Available records START

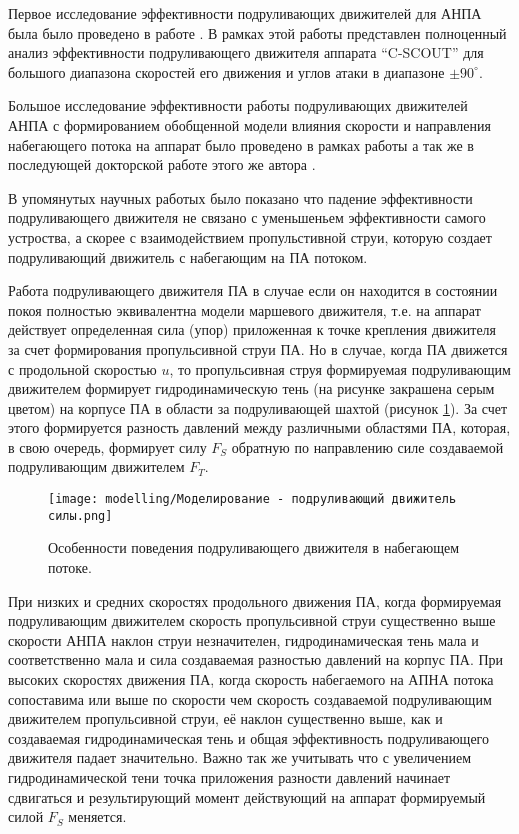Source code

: Первое исследование эффективности подруливающих движителей для АНПА была было проведено в работе \cite{saunders2002effect}. 
В рамках этой работы представлен полноценный анализ эффективности подруливающего движителя аппарата ``C-SCOUT'' для большого диапазона скоростей его движения и углов атаки в диапазоне $\pm90^{\circ}$.

Большое исследование эффективности работы подруливающих движителей АНПА с формированием обобщенной модели влияния скорости и направления набегающего потока на аппарат было проведено в рамках работы \cite{palmer2008modelling} а так же в последующей докторской работе этого же автора \cite{palmer2009analysis}.

В упомянутых научных работых было показано что падение эффективности подруливающего движителя не связано с уменьшеньем эффективности самого устроства, а скорее с взаимодействием пропульстивной струи, которую создает подруливающий движитель с набегающим на ПА потоком.

Работа подруливающего движителя ПА в случае если он находится в состоянии покоя полностью эквивалентна модели маршевого движителя, т.е. на аппарат действует определенная сила (упор) приложенная к точке крепления движителя за счет формирования пропульсивной струи ПА.
Но в случае, когда ПА движется с продольной скоростью $u$, то пропульсивная струя формируемая подруливающим движителем формирует гидродинамическую тень (на рисунке закрашена серым цветом) на корпусе ПА в области за подруливающей шахтой (рисунок \ref{fig:modelling-tunnel}).
За счет этого формируется разность давлений между различными областями ПА, которая, в свою очередь, формирует силу $F_S$ обратную по направлению силе создаваемой подруливающим движителем $F_T$.

\begin{figure}[ht]
    \centering
    \texttt{[image: modelling/Моделирование - подруливающий движитель силы.png]}
    \caption{Особенности поведения подруливающего движителя в набегающем потоке.}
    \label{fig:modelling-tunnel}
\end{figure}

При низких и средних скоростях продольного движения ПА, когда формируемая подруливающим движителем скорость пропульсивной струи существенно выше скорости АНПА наклон струи незначителен, гидродинамическая тень мала и соответственно мала и сила создаваемая разностью давлений на корпус ПА.
При высоких скоростях движения ПА, когда скорость набегаемого на АПНА потока сопоставима или выше по скорости чем скорость создаваемой подруливающим движителем пропульсивной струи, её наклон существенно выше, как и создаваемая гидродинамическая тень и общая эффективность подруливающего движителя падает значительно.
Важно так же учитывать что с увеличением гидродинамической тени точка приложения разности давлений начинает сдвигаться и результирующий момент действующий на аппарат формируемый силой $F_S$ меняется.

Available records END

What you need to do: Using the entries above, return each line that includes the word "выше".

Result:
При низких и средних скоростях продольного движения ПА, когда формируемая подруливающим движителем скорость пропульсивной струи существенно выше скорости АНПА наклон струи незначителен, гидродинамическая тень мала и соответственно мала и сила создаваемая разностью давлений на корпус ПА.
При высоких скоростях движения ПА, когда скорость набегаемого на АПНА потока сопоставима или выше по скорости чем скорость создаваемой подруливающим движителем пропульсивной струи, её наклон существенно выше, как и создаваемая гидродинамическая тень и общая эффективность подруливающего движителя падает значительно.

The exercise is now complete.